名古屋大学大学院工学研究科の長野 方星 教授、渡邉 紀志 特任准教授、上野 藍講師、Shawn Somers-Neal博士後期課程らの研究グループは、電力を用いずに10kW以上の熱を輸送できるループヒートパイプ技術を新たに開発しました。
ループヒートパイプはウィック注2)と呼ばれる多孔質体(スポンジ構造)で生じる毛細管現象をポンプの駆動力に利用することで、電力を使用せずに半永久的に熱を輸送できる技術です。これにより、従来の機械式ポンプで消費されてきた電力が不要となります。
今回開発したループヒートパイプは、排熱を受けとる蒸発器の構造を最適化し、ウィック表面の液体を効率よく蒸発させることで、蒸発器のサイズを18%小型化しつつ、熱伝達特性を4倍以上向上させ、最大で10kWの排熱を2.5m先まで無電力で輸送することに成功しました。
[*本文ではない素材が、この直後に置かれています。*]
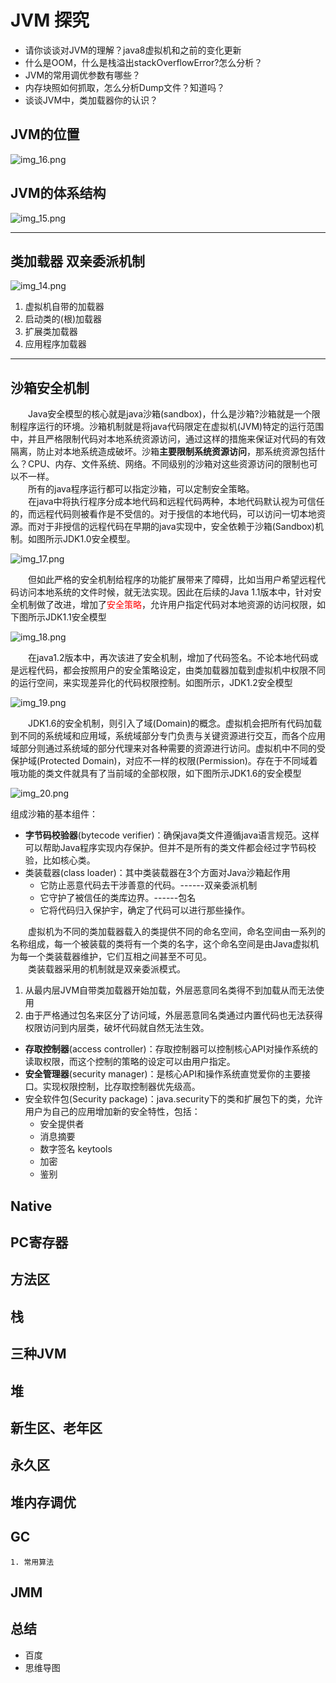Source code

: # JVM 探究  
- 请你谈谈对JVM的理解？java8虚拟机和之前的变化更新
- 什么是OOM，什么是栈溢出stackOverflowError?怎么分析？
- JVM的常用调优参数有哪些？
- 内存块照如何抓取，怎么分析Dump文件？知道吗？
- 谈谈JVM中，类加载器你的认识？ 

## JVM的位置

![img_16.png](img_16.png)

## JVM的体系结构

![img_15.png](img_15.png)

---

## 类加载器 双亲委派机制

![img_14.png](img_14.png)

1. 虚拟机自带的加载器
2. 启动类的(根)加载器
3. 扩展类加载器
4. 应用程序加载器

--- 

## 沙箱安全机制
&emsp;&emsp;Java安全模型的核心就是java沙箱(sandbox)，什么是沙箱?沙箱就是一个限制程序运行的环境。沙箱机制就是将java代码限定在虚拟机(JVM)特定的运行范围中，并且严格限制代码对本地系统资源访问，通过这样的措施来保证对代码的有效隔离，防止对本地系统造成破坏。沙箱<strong>主要限制系统资源访问</strong>，那系统资源包括什么？CPU、内存、文件系统、网络。不同级别的沙箱对这些资源访问的限制也可以不一样。  
&emsp;&emsp;所有的java程序运行都可以指定沙箱，可以定制安全策略。  
&emsp;&emsp;在java中将执行程序分成本地代码和远程代码两种，本地代码默认视为可信任的，而远程代码则被看作是不受信的。对于授信的本地代码，可以访问一切本地资源。而对于非授信的远程代码在早期的java实现中，安全依赖于沙箱(Sandbox)机制。如图所示JDK1.0安全模型。  

![img_17.png](img_17.png)

&emsp;&emsp;但如此严格的安全机制给程序的功能扩展带来了障碍，比如当用户希望远程代码访问本地系统的文件时候，就无法实现。因此在后续的Java 1.1版本中，针对安全机制做了改进，增加了<font color=red>安全策略</font>，允许用户指定代码对本地资源的访问权限，如下图所示JDK1.1安全模型  

![img_18.png](img_18.png)

&emsp;&emsp;在java1.2版本中，再次该进了安全机制，增加了代码签名。不论本地代码或是远程代码，都会按照用户的安全策略设定，由类加载器加载到虚拟机中权限不同的运行空间，来实现差异化的代码权限控制。如图所示，JDK1.2安全模型  

![img_19.png](img_19.png)

&emsp;&emsp;JDK1.6的安全机制，则引入了域(Domain)的概念。虚拟机会把所有代码加载到不同的系统域和应用域，系统域部分专门负责与关键资源进行交互，而各个应用域部分则通过系统域的部分代理来对各种需要的资源进行访问。虚拟机中不同的受保护域(Protected Domain)，对应不一样的权限(Permission)。存在于不同域着哦功能的类文件就具有了当前域的全部权限，如下图所示JDK1.6的安全模型  

![img_20.png](img_20.png)

组成沙箱的基本组件：  
- <strong>字节码校验器</strong>(bytecode verifier)：确保java类文件遵循java语言规范。这样可以帮助Java程序实现内存保护。但并不是所有的类文件都会经过字节码校验，比如核心类。  
- 类装载器(class loader)：其中类装载器在3个方面对Java沙箱起作用  
  - 它防止恶意代码去干涉善意的代码。------双亲委派机制  
  - 它守护了被信任的类库边界。------包名  
  - 它将代码归入保护宇，确定了代码可以进行那些操作。

&emsp;&emsp;虚拟机为不同的类加载器载入的类提供不同的命名空间，命名空间由一系列的名称组成，每一个被装载的类将有一个类的名字，这个命名空间是由Java虚拟机为每一个类装载器维护，它们互相之间甚至不可见。  
&emsp;&emsp;类装载器采用的机制就是双亲委派模式。  

1. 从最内层JVM自带类加载器开始加载，外层恶意同名类得不到加载从而无法使用
2. 由于严格通过包名来区分了访问域，外层恶意同名类通过内置代码也无法获得权限访问到内层类，破坏代码就自然无法生效。  

- <strong>存取控制器</strong>(access controller)：存取控制器可以控制核心API对操作系统的读取权限，而这个控制的策略的设定可以由用户指定。  
- <strong>安全管理器</strong>(security manager)：是核心API和操作系统直觉爱你的主要接口。实现权限控制，比存取控制器优先级高。  
- 安全软件包(Security package)：java.security下的类和扩展包下的类，允许用户为自己的应用增加新的安全特性，包括：  
  - 安全提供者
  - 消息摘要
  - 数字签名 keytools
  - 加密
  - 鉴别

## Native
## PC寄存器
## 方法区
## 栈
## 三种JVM
## 堆
## 新生区、老年区
## 永久区
## 堆内存调优
## GC
    1. 常用算法
## JMM
## 总结

- 百度
- 思维导图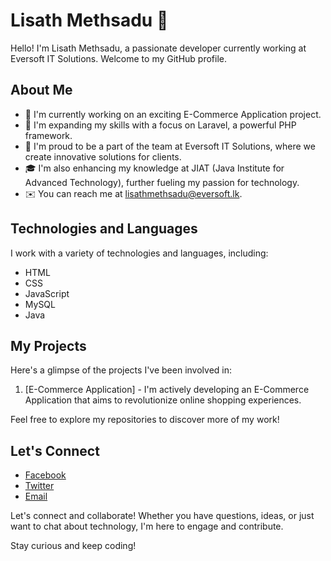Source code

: # Lisath Methsadu 👋

Hello! I'm Lisath Methsadu, a passionate developer currently working at Eversoft IT Solutions. Welcome to my GitHub profile.

## About Me

- 🌱 I'm currently working on an exciting E-Commerce Application project.
- 📖 I'm expanding my skills with a focus on Laravel, a powerful PHP framework.
- 💼 I'm proud to be a part of the team at Eversoft IT Solutions, where we create innovative solutions for clients.
- 🎓 I'm also enhancing my knowledge at JIAT (Java Institute for Advanced Technology), further fueling my passion for technology.
- ✉️ You can reach me at lisathmethsadu@eversoft.lk.

## Technologies and Languages

I work with a variety of technologies and languages, including:

- HTML
- CSS
- JavaScript
- MySQL
- Java

## My Projects

Here's a glimpse of the projects I've been involved in:

1. [E-Commerce Application] - I'm actively developing an E-Commerce Application that aims to revolutionize online shopping experiences.

Feel free to explore my repositories to discover more of my work!

## Let's Connect

- [Facebook](https://web.facebook.com/people/Lisath-Methsandu/pfbid0PmENQgsTHL1EDbavv3nbKwgMY1VYcVGH4wrSQkkY7e2EDxobvp1KfVsqFSQkDLa5l/)
- [Twitter](https://twitter.com/lisath_methsadu)
- [Email](mailto:lisathmethsadu@eversoft.lk)

Let's connect and collaborate! Whether you have questions, ideas, or just want to chat about technology, I'm here to engage and contribute.

Stay curious and keep coding!
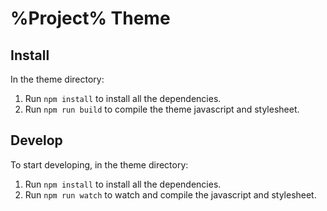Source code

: # %Project% Theme

## Install

In the theme directory:

1. Run `npm install` to install all the dependencies.
2. Run `npm run build` to compile the theme javascript and stylesheet.

## Develop

To start developing, in the theme directory:

1. Run `npm install` to install all the dependencies.
2. Run `npm run watch` to watch and compile the javascript and stylesheet.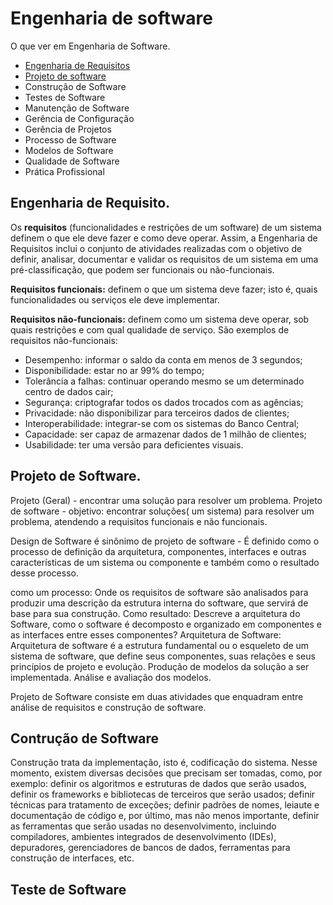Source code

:# Engenharia de software

O que ver em Engenharia de Software.


* [Engenharia de Requisitos](#engenhara-de-requisitos)
* [Projeto de software](#projeto-de-software)
* Construção de Software
* Testes de Software
* Manutenção de Software
* Gerência de Configuração
* Gerência de Projetos
* Processo de Software
* Modelos de Software
* Qualidade de Software
* Prática  Profissional



## **Engenharia de Requisito.**

Os **requisitos** (funcionalidades e restrições de um software) de um sistema definem o que ele deve fazer e como deve operar. Assim, a Engenharia de Requisitos inclui o conjunto de atividades realizadas com o objetivo de definir, analisar, documentar  e validar os requisitos de um sistema em uma pré-classificação, que podem ser funcionais ou não-funcionais. 

**Requisitos funcionais:** definem o que um sistema deve fazer; isto é, quais funcionalidades ou serviços ele deve implementar.

**Requisitos não-funcionais:** definem como um sistema deve operar, sob quais restrições e com qual qualidade de serviço. São exemplos de requisitos não-funcionais:


* Desempenho: informar o saldo da conta em menos de 3 segundos;
* Disponibilidade: estar no ar 99% do tempo;
* Tolerância a falhas: continuar operando mesmo se um determinado centro de dados cair;
* Segurança: criptografar todos os dados trocados com as agências;
* Privacidade: não disponibilizar para terceiros dados de clientes;
* Interoperabilidade: integrar-se com os sistemas do Banco Central;
* Capacidade: ser capaz de armazenar dados de 1 milhão de clientes;
* Usabilidade: ter uma versão para deficientes visuais.

## **Projeto de Software.**

 Projeto (Geral) - encontrar uma solução para resolver um problema. 
Projeto de software - objetivo: encontrar soluções( um sistema) para resolver um problema, atendendo a requisitos funcionais e não funcionais.


Design de Software é sinônimo de projeto de software - É definido como o processo de definição da arquitetura, componentes, interfaces e outras características de um sistema ou componente e também como o resultado desse processo. 

como um processo: Onde os requisitos de software são analisados para produzir uma descrição da estrutura interna do software, que servirá de base para sua construção.
Como resultado: Descreve a arquitetura do Software, como o software é decomposto e organizado em componentes e as interfaces entre esses componentes? 
Arquitetura de Software: Arquitetura de software é a estrutura fundamental ou o esqueleto de um sistema de software, que define seus componentes, suas relações e seus princípios de projeto e evolução.
Produção de modelos da solução a ser implementada.
Análise e avaliação dos modelos.

Projeto de Software consiste em duas atividades que enquadram entre análise de requisitos e construção de software.

## **Contrução de Software** 

Construção trata da implementação, isto é, codificação do sistema. Nesse momento, existem diversas decisões que precisam ser tomadas, como, por exemplo: definir os algoritmos e estruturas de dados que serão usados, definir os frameworks e bibliotecas de terceiros que serão usados; definir técnicas para tratamento de exceções; definir padrões de nomes, leiaute e documentação de código e, por último, mas não menos importante, definir as ferramentas que serão usadas no desenvolvimento, incluindo compiladores, ambientes integrados de desenvolvimento (IDEs), depuradores, gerenciadores de bancos de dados, ferramentas para construção de interfaces, etc.

## **Teste de Software** 
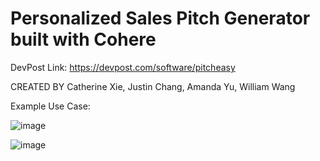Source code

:  # Personalized Sales Pitch Generator built with Cohere

DevPost Link: https://devpost.com/software/pitcheasy

CREATED BY Catherine Xie, Justin Chang, Amanda Yu, William Wang

Example Use Case:

![image](https://user-images.githubusercontent.com/25058545/193357312-f1c08f75-00e5-490f-997e-0af9fab75b2b.png)

![image](https://user-images.githubusercontent.com/25058545/193357297-ae7abc9c-9928-4c5a-b288-13baa56307c0.png)
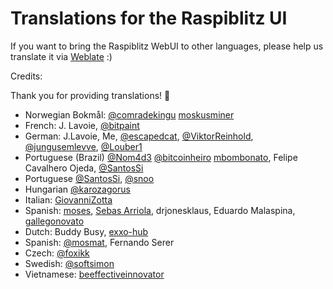 # Translations for the Raspiblitz UI

If you want to bring the Raspiblitz WebUI to other languages, please help us translate it via [Weblate](https://hosted.weblate.org/projects/raspiblitz-web/translations/) :)

Credits:

Thank you for providing translations! 🙏

- Norwegian Bokmål: [@comradekingu](https://github.com/comradekingu) [moskusminer](https://github.com/moskusminer)
- French: J. Lavoie, [@bitpaint](https://github.com/bitpaint)
- German: J.Lavoie, Me, [@escapedcat](https://github.com/escapedcat), [@ViktorReinhold](https://github.com/ViktorReinhold), [@jungusemlevve](https://github.com/jungusemlevve), [@Louber1](https://github.com/Louber1)
- Portuguese (Brazil) [@Nom4d3](https://github.com/Nom4d3) [@bitcoinheiro](https://github.com/bitcoinheiro) [mbombonato](https://github.com/mbombonato), Felipe Cavalhero Ojeda, [@SantosSi](https://github.com/SantosSi)
- Portuguese [@SantosSi](https://github.com/SantosSi), [@snoo](https://github.com/MineStackRepeat)
- Hungarian [@karozagorus](https://github.com/karozagorus)
- Italian: [GiovanniZotta](https://github.com/GiovanniZotta)
- Spanish: [moses](https://github.com/mosmat), [Sebas Arriola](https://github.com/sebdeveloper6952), drjonesklaus, Eduardo Malaspina, [gallegonovato](https://github.com/gallegonovato)
- Dutch: Buddy Busy, [exxo-hub](https://github.com/exxo-hub)
- Spanish: [@mosmat](https://github.com/mosmat), Fernando Serer
- Czech: [@foxikk](https://github.com/foxikk)
- Swedish: [@softsimon](https://github.com/softsimon)
- Vietnamese: [beeffectiveinnovator](https://github.com/beeffectiveinnovator)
この規模の熱量を電力無しで運べる技術はこれまでにはなく、世界最大の無電力熱輸送を実現しました。
本技術は、工場排熱利用、太陽熱利用、電気自動車熱マネージメント、データセンターの冷却など、様々な分野の省エネ化やカーボンニュートラルに貢献します。
本研究成果は、2024年7月4日付Elsevier B.V.の発行する学術論文誌「International Journal of Heat and Mass Transfer」に掲載されました。
・世界初!10kWの熱を無電力で2.5m先まで輸送可能なループヒートパイプ注1)を開発。
・蒸発器構造を工夫することで小型化と高い蒸発熱伝達性能を両立。
・電力不要で大量の熱を効率的に輸送、様々な分野での熱利用や冷却技術として期待。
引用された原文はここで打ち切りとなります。